__WHAT YOU HAVE TO DO__
Check every line below for the string "uses". Copy the ones that have it.
Start of SOURCE INFORMATION
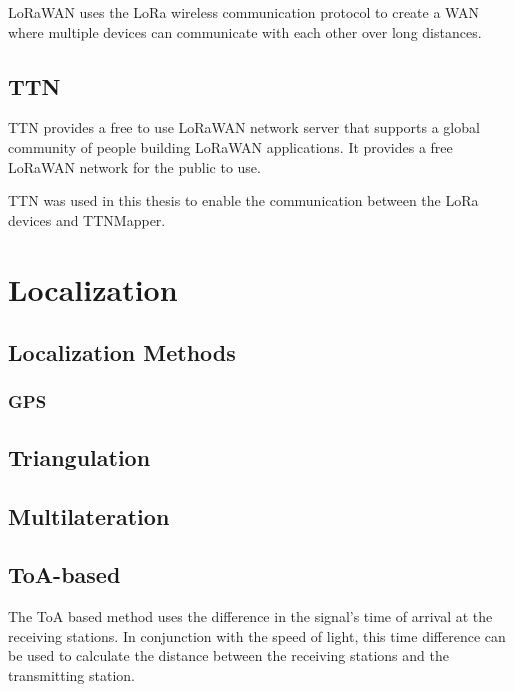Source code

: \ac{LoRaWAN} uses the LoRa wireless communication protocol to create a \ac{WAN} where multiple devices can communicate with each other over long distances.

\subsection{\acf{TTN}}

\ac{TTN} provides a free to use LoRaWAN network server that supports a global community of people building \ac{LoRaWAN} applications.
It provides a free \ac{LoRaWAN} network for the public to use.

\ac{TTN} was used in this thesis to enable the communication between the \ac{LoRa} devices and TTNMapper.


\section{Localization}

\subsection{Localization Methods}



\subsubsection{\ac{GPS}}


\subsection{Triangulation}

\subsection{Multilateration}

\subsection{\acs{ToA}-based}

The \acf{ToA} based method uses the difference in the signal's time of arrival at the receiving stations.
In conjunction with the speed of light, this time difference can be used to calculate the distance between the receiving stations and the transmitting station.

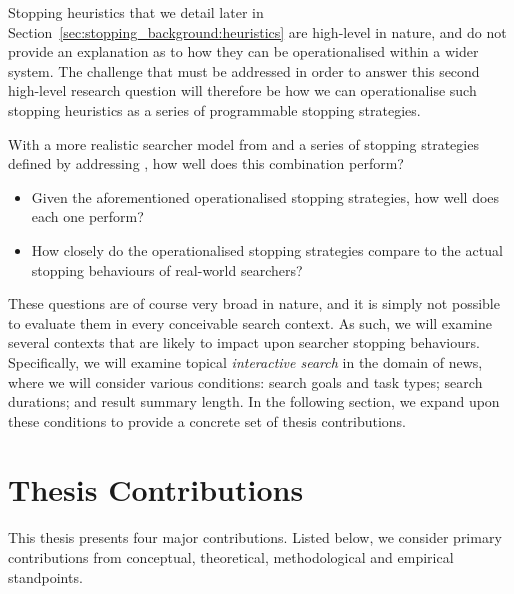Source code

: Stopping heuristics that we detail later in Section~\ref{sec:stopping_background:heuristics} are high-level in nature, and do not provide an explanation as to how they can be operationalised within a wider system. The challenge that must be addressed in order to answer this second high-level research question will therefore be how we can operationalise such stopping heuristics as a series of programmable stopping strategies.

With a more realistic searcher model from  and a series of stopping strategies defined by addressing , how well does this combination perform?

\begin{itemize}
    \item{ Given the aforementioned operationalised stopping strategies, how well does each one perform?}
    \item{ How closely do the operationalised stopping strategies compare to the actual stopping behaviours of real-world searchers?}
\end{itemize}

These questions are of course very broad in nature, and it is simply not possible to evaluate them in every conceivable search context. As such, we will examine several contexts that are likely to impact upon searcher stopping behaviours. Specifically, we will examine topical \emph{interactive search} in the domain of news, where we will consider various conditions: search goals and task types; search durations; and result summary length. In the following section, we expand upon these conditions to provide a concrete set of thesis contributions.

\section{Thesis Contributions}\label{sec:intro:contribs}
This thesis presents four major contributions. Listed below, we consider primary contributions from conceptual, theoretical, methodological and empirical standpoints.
End of SOURCE INFORMATION
Start of SOURCE INFORMATION
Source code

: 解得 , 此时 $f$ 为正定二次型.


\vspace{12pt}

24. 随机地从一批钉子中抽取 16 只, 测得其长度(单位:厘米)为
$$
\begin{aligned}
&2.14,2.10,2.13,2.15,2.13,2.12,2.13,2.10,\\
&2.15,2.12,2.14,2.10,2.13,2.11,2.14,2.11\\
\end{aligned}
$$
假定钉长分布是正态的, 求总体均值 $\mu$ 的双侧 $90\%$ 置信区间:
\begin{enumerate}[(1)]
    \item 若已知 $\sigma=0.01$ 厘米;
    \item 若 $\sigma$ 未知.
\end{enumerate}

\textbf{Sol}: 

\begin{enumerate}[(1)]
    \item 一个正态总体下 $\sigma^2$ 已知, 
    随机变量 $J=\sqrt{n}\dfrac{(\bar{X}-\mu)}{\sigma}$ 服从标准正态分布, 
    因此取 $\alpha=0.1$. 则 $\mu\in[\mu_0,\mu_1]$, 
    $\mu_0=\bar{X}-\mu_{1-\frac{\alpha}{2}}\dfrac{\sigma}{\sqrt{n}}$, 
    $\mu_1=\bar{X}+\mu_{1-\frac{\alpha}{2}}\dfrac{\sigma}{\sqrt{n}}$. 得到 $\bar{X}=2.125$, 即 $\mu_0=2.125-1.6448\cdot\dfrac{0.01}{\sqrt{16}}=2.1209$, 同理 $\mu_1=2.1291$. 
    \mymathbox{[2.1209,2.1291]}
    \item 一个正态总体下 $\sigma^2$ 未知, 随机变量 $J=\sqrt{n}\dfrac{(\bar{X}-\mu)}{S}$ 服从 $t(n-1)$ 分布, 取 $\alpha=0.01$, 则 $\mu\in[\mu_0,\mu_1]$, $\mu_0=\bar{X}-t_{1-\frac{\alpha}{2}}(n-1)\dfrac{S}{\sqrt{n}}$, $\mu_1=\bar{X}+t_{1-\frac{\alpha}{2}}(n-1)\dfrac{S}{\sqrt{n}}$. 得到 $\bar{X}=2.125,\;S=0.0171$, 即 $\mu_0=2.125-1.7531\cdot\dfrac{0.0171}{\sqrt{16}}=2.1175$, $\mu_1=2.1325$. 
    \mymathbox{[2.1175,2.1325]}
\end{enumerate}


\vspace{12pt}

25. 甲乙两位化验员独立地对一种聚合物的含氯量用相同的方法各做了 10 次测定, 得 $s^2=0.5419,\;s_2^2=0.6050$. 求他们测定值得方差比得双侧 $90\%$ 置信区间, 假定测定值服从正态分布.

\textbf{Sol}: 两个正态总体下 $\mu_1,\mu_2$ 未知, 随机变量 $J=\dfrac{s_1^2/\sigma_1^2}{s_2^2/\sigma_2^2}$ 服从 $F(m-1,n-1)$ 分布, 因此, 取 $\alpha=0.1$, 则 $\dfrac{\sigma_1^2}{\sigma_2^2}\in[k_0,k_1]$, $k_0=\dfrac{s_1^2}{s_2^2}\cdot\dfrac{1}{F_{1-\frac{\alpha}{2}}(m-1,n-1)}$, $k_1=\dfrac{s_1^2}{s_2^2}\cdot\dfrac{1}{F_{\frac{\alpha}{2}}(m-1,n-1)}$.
End of SOURCE INFORMATION
Start of SOURCE INFORMATION
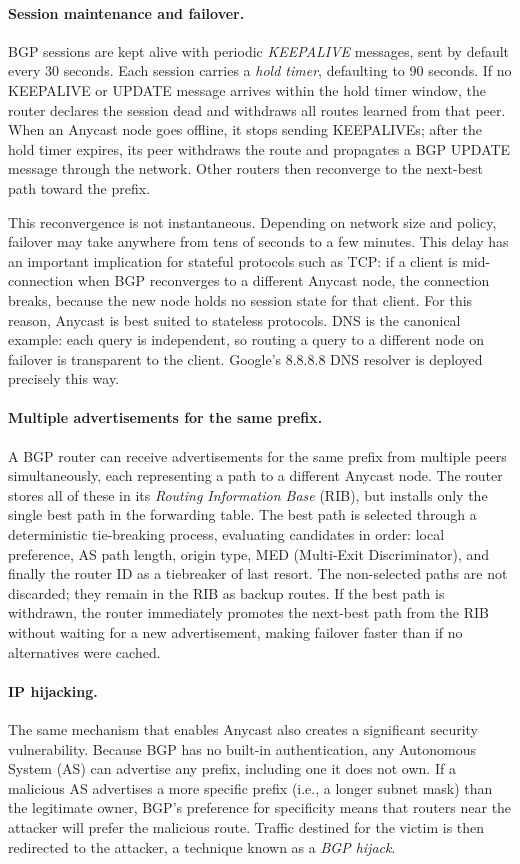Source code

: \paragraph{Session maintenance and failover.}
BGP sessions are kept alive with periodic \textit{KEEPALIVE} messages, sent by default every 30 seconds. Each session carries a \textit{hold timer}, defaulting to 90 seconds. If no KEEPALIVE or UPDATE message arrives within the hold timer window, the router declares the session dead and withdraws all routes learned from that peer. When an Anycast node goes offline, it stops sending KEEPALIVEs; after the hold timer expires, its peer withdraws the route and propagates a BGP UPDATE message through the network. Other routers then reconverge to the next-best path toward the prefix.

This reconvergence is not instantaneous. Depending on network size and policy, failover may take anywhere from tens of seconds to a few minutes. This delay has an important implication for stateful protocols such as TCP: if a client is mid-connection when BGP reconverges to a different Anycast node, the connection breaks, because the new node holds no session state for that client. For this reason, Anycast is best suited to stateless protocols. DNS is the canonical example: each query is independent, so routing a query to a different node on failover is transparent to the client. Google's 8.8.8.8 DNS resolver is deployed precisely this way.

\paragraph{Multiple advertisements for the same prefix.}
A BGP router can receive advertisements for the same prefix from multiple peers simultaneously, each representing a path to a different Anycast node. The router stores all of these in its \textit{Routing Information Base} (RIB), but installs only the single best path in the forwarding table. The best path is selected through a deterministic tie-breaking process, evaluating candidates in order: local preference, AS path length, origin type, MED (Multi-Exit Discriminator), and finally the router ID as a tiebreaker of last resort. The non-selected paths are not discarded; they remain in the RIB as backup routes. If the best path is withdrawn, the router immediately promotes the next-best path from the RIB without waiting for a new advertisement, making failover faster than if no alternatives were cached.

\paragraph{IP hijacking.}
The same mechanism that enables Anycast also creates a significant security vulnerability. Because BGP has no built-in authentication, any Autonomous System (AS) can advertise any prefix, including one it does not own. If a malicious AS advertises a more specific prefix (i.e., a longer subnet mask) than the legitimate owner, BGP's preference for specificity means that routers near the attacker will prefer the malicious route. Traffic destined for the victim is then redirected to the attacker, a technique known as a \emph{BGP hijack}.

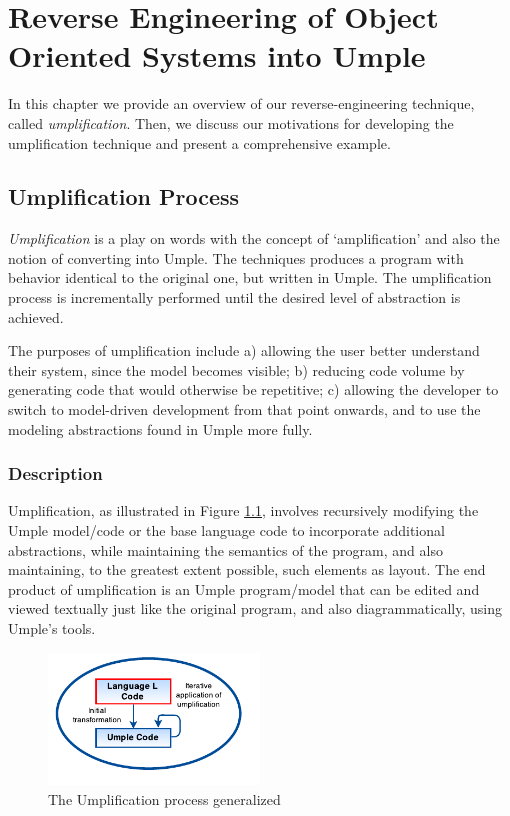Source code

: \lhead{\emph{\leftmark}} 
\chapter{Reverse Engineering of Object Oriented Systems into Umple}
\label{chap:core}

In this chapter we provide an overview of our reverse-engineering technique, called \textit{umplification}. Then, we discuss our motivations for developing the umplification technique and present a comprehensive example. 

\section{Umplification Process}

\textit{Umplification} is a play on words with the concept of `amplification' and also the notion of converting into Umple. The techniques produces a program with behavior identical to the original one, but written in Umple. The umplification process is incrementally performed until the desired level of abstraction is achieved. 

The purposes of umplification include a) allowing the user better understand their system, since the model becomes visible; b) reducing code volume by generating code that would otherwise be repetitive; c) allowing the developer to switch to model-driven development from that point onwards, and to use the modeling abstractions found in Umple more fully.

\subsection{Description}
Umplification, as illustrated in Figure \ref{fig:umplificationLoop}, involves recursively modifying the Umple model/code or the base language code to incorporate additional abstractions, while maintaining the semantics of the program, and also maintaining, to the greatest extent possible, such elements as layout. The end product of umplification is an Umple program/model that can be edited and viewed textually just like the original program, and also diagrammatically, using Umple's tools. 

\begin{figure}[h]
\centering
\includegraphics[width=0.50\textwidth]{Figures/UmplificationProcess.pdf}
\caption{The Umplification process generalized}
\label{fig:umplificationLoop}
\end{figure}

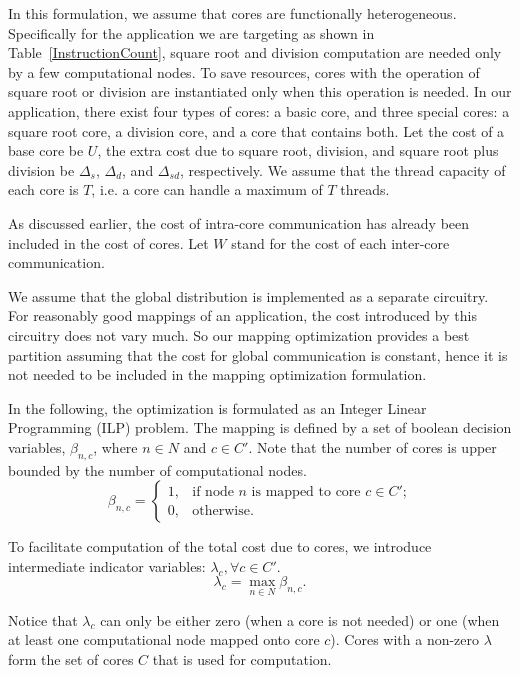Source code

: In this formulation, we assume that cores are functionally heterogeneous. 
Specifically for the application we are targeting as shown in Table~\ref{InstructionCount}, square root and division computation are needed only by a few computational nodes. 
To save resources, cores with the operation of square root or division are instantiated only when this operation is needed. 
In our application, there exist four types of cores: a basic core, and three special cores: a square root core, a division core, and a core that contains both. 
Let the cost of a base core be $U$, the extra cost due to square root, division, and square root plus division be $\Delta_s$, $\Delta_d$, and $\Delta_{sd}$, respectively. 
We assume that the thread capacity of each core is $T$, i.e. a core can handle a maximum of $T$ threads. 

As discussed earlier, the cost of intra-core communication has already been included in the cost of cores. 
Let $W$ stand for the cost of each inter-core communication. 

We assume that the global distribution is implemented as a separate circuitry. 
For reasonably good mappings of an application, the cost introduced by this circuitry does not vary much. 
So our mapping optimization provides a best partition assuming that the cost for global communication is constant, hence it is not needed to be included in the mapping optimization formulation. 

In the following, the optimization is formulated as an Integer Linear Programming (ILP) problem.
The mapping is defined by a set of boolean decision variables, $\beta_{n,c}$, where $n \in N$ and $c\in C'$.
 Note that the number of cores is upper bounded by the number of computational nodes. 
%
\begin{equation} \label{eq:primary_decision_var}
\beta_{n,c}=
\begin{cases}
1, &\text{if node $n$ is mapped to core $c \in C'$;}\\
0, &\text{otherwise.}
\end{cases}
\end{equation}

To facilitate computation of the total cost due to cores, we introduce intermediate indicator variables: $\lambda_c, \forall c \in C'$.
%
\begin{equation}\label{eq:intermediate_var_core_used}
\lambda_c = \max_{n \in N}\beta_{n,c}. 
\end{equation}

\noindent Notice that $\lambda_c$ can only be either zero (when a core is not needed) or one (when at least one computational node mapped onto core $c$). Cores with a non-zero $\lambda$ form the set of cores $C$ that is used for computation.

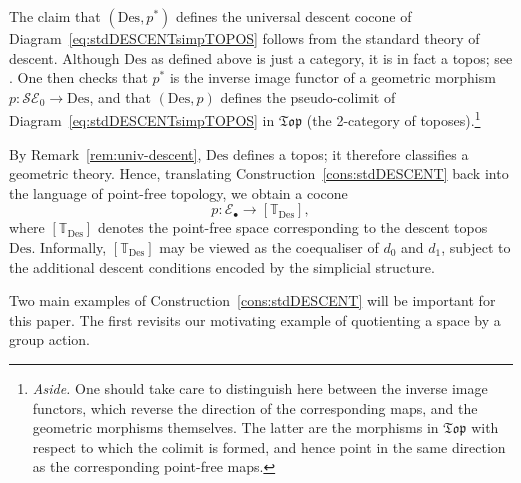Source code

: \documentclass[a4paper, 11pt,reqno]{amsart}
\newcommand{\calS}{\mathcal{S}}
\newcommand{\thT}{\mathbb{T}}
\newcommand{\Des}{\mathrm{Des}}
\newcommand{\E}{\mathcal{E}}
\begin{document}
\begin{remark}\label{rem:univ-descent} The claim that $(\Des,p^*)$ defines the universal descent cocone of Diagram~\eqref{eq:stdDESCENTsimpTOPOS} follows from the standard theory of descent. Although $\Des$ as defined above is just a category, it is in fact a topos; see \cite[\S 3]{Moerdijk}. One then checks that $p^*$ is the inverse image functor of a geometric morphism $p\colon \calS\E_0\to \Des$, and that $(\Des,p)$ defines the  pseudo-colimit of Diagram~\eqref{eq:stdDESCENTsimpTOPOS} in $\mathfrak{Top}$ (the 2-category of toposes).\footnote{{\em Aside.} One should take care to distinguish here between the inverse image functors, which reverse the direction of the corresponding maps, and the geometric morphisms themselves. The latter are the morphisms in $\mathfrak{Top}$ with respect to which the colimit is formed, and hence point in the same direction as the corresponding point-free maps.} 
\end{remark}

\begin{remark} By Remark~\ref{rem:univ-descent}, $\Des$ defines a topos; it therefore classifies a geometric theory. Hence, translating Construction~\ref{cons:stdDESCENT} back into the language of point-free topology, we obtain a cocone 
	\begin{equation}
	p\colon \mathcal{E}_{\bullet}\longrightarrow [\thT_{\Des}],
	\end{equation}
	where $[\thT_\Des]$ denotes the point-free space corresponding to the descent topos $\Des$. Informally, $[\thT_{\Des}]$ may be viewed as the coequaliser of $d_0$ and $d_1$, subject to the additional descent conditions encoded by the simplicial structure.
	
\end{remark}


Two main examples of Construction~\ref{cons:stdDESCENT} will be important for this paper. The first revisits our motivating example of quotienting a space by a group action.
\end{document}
End of SOURCE INFORMATION
__ANSWER TO THE PROBLEM__
: \ac{LoRaWAN} uses the LoRa wireless communication protocol to create a \ac{WAN} where multiple devices can communicate with each other over long distances.
The \acf{ToA} based method uses the difference in the signal's time of arrival at the receiving stations.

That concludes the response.